The 54th Infantry Brigade was an infantry brigade of the British Army that saw active service in both the First and Second World Wars.

==First World War==
The brigade was originally raised in September 1914, as the 54th Brigade, in the First World War as part of Kitchener's New Armies and joined the 18th (Eastern) Division, serving with it throughout the war mainly on the Western Front from 1915 to 1918.

===Order of battle===
The 54th Brigade was constituted as follows during the war:

- 10th (Service) Battalion, Royal Fusiliers (City of London Regiment) (left October 1914)
- 11th (Service) Battalion, Royal Fusiliers (City of London Regiment)
- 12th (Service) Battalion, Royal Sussex Regiment (left February 1915)
- 12th (Service) Battalion, Duke of Cambridge's Own (Middlesex Regiment) (disbanded February 1918)
- 6th (Service) Battalion, Northamptonshire Regiment (from November 1914)
- 7th (Service) Battalion, Bedfordshire Regiment (joined February 1915)
- 2nd (Service) Battalion, Bedfordshire Regiment (from May 1918)
- 54th Machine Gun Company, Machine Gun Corps (formed 13 February 1916, moved to 18th Battalion, Machine Gun Corps 16 February 1918)
- 54th Trench Mortar Battery (formed 1 June 1915)

==Second World War==
The brigade was disbanded in 1919 after the war. Reformed in 1939 in the Territorial Army (TA) as the 54th Infantry Brigade, it was part of the 18th Infantry Division. The brigade spent the early years of the Second World War in the United Kingdom on home defence and training duties, anticipating a German invasion. With the rest of the division, the brigade was sent to Singapore, under the command of Brigadier Edward Backhouse, in 1942 and, after the Battle of Singapore against the Imperial Japanese Army, surrendered along with the rest of the Singapore garrison.
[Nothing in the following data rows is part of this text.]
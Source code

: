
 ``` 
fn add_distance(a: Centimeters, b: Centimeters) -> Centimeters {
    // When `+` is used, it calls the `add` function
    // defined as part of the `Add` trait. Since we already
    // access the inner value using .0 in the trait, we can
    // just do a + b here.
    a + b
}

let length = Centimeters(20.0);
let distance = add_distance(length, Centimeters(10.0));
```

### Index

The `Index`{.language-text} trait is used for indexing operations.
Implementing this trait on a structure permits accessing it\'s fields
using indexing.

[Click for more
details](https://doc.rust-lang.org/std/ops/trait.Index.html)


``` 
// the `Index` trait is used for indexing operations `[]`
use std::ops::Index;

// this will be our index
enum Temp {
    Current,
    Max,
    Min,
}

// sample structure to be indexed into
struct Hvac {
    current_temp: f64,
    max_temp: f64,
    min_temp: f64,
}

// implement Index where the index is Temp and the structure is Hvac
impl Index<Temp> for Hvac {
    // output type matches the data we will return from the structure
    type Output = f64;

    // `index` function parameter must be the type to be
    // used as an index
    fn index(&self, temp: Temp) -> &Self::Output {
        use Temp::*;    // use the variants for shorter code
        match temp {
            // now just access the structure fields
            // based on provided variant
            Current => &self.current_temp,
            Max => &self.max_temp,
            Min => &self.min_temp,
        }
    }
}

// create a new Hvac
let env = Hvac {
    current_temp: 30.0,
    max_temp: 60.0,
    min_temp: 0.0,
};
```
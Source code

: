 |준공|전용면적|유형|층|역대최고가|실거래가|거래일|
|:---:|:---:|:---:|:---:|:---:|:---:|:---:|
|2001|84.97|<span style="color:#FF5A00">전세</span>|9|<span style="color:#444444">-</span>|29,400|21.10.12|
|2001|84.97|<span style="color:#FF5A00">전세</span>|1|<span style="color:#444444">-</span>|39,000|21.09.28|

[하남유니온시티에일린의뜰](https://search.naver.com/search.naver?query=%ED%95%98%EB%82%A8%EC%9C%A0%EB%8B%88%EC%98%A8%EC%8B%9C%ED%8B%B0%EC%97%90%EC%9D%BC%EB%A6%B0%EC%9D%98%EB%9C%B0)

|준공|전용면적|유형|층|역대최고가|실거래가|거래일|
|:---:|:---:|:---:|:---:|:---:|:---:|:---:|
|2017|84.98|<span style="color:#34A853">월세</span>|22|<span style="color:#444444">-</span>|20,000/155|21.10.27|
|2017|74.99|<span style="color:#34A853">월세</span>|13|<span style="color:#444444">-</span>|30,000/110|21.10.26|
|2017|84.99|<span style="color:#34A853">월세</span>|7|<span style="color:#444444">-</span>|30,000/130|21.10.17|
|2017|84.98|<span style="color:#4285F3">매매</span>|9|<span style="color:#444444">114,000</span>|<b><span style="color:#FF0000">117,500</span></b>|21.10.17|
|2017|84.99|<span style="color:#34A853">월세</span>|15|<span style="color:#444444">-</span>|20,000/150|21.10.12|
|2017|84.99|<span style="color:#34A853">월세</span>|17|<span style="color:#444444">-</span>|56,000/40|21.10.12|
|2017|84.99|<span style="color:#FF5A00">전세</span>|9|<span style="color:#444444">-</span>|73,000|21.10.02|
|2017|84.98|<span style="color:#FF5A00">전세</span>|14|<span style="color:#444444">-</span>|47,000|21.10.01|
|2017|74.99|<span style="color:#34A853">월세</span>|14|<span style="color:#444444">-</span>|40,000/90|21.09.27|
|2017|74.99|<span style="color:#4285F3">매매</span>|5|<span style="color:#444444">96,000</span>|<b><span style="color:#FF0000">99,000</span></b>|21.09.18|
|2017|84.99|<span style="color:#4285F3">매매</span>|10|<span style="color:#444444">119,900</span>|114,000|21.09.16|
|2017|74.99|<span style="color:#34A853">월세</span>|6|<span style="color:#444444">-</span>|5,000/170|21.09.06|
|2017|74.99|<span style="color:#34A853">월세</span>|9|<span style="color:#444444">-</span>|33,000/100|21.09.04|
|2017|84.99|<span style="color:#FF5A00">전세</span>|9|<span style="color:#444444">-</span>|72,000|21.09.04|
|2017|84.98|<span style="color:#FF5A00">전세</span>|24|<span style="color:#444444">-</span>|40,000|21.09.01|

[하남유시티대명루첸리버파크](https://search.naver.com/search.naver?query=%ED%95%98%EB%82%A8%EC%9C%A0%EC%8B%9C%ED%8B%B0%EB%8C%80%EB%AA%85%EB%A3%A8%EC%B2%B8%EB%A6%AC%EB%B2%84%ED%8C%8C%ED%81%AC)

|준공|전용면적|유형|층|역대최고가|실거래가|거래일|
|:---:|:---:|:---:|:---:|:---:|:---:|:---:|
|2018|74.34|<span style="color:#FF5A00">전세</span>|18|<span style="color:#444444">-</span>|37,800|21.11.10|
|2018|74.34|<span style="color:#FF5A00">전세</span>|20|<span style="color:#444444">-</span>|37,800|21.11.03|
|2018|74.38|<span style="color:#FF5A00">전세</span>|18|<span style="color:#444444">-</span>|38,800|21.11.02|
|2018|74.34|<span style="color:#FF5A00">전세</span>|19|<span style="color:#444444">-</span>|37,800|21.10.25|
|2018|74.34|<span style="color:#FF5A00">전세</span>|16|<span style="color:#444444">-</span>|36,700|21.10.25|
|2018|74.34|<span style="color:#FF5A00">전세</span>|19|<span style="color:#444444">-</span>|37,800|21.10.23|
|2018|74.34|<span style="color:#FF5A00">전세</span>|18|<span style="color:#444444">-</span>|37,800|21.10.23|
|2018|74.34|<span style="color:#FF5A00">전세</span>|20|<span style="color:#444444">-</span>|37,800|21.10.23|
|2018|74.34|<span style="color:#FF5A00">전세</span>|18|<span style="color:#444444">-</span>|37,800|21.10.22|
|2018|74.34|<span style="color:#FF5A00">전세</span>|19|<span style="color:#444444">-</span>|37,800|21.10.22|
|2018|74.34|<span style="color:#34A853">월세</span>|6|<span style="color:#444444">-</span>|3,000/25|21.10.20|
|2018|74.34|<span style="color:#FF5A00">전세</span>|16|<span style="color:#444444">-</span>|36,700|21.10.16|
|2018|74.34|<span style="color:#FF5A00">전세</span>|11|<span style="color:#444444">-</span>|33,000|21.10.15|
They became prisoners of the Japanese for the next three years in harsh and degrading treatment.

===Order of battle===
The 54th Brigade was constituted as follows during the war:
- 4th Battalion, Royal Norfolk Regiment
- 4th Battalion, Suffolk Regiment
- 5th Battalion, Suffolk Regiment
- 54th Infantry Brigade Anti-Tank Company (formed 7 November, disbanded 14 December 1940)

==Postwar==
In the 1980s, the 54th Brigade was again active as 54th (East Anglia) Brigade, a Territorial Army regional brigade in the United Kingdom.

Structure in 1989:

  - 1st Battalion, Royal Highland Fusiliers - Light Role Infantry Battalion
  - Queen's Own Mercian Yeomanry (TA) - Armored Car Reconnaissance Regiment
  - 3rd Battalion, Worcestershire and Sherwood Foresters Regiment (TA) - Light Role Reserve Infantry Battalion
  - 3rd Battalion, Yorkshire Volunteers (TA) - Light Role Reserve Infantry Battalion
  - 4th Battalion, Yorkshire Volunteers (TA) - Light Role Reserve Infantry Battalion
  - 6th Battalion, Royal Anglian Regiment (TA) - Light Role Reserve Infantry Battalion

It was amalgamated with 49 Brigade and thus disbanded in 1995.